■ **TASK ITEM**:
What number of lines in the listing contain "merged"? Answer with that number only.

■ **ENTRIES SUPPLIED**:
______
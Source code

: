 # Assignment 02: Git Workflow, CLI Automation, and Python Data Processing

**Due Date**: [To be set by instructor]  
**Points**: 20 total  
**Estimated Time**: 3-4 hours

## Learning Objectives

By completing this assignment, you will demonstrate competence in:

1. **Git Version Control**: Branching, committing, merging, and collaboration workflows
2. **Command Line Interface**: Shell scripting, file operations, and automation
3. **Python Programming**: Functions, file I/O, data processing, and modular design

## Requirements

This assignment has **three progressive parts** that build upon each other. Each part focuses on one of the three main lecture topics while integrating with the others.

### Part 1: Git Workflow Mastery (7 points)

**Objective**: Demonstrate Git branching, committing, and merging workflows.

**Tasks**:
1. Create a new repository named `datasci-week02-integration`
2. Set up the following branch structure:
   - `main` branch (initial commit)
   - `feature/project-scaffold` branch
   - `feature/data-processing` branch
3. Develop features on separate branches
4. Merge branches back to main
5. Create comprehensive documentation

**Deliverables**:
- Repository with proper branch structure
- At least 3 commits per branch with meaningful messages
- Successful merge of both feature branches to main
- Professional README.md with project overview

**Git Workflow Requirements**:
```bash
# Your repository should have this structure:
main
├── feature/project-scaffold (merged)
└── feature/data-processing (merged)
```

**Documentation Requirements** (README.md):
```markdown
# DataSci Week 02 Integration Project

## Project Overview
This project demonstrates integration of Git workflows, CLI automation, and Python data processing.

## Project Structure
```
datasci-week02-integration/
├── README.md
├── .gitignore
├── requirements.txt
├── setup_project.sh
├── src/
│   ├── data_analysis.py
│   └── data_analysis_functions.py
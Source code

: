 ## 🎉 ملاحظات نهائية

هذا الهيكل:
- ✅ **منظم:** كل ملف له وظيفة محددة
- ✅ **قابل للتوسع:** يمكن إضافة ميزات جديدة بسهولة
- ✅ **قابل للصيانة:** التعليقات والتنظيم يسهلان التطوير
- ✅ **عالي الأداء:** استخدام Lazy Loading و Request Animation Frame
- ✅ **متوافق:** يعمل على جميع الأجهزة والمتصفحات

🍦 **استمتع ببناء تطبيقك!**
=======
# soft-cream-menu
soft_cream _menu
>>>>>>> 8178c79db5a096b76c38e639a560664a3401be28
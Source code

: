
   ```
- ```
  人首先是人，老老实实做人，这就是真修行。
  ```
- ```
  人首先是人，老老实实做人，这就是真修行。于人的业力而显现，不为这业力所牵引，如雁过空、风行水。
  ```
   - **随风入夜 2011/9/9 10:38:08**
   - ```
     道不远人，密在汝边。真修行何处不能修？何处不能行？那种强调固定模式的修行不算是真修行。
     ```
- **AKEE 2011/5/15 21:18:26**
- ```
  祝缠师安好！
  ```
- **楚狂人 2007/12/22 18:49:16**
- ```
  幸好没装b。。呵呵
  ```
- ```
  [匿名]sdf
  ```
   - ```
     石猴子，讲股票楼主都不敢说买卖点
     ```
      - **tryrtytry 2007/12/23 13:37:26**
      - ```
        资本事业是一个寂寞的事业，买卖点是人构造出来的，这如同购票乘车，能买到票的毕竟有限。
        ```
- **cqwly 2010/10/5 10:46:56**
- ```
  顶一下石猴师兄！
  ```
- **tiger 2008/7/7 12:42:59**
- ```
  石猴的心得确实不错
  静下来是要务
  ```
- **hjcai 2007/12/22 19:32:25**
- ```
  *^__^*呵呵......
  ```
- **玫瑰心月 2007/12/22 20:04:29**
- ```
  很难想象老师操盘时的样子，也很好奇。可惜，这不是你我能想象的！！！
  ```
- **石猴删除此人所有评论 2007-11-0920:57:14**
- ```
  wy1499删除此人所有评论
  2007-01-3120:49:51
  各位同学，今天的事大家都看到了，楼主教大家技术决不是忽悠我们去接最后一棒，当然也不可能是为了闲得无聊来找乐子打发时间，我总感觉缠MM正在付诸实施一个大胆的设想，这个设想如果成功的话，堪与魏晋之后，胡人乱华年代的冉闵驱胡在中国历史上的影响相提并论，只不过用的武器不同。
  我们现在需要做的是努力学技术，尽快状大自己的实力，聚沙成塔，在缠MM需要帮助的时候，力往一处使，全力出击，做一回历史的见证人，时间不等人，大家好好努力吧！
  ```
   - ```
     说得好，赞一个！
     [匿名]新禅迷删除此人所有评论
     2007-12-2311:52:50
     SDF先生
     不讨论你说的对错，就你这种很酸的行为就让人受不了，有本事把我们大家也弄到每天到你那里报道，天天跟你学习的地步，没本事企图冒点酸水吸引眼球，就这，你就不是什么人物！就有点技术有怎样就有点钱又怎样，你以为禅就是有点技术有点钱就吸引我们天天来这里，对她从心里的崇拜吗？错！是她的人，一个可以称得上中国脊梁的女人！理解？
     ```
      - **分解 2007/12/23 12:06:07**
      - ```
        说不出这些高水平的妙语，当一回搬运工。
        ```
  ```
______
■ **OUTPUT FOR THIS TASK**:
2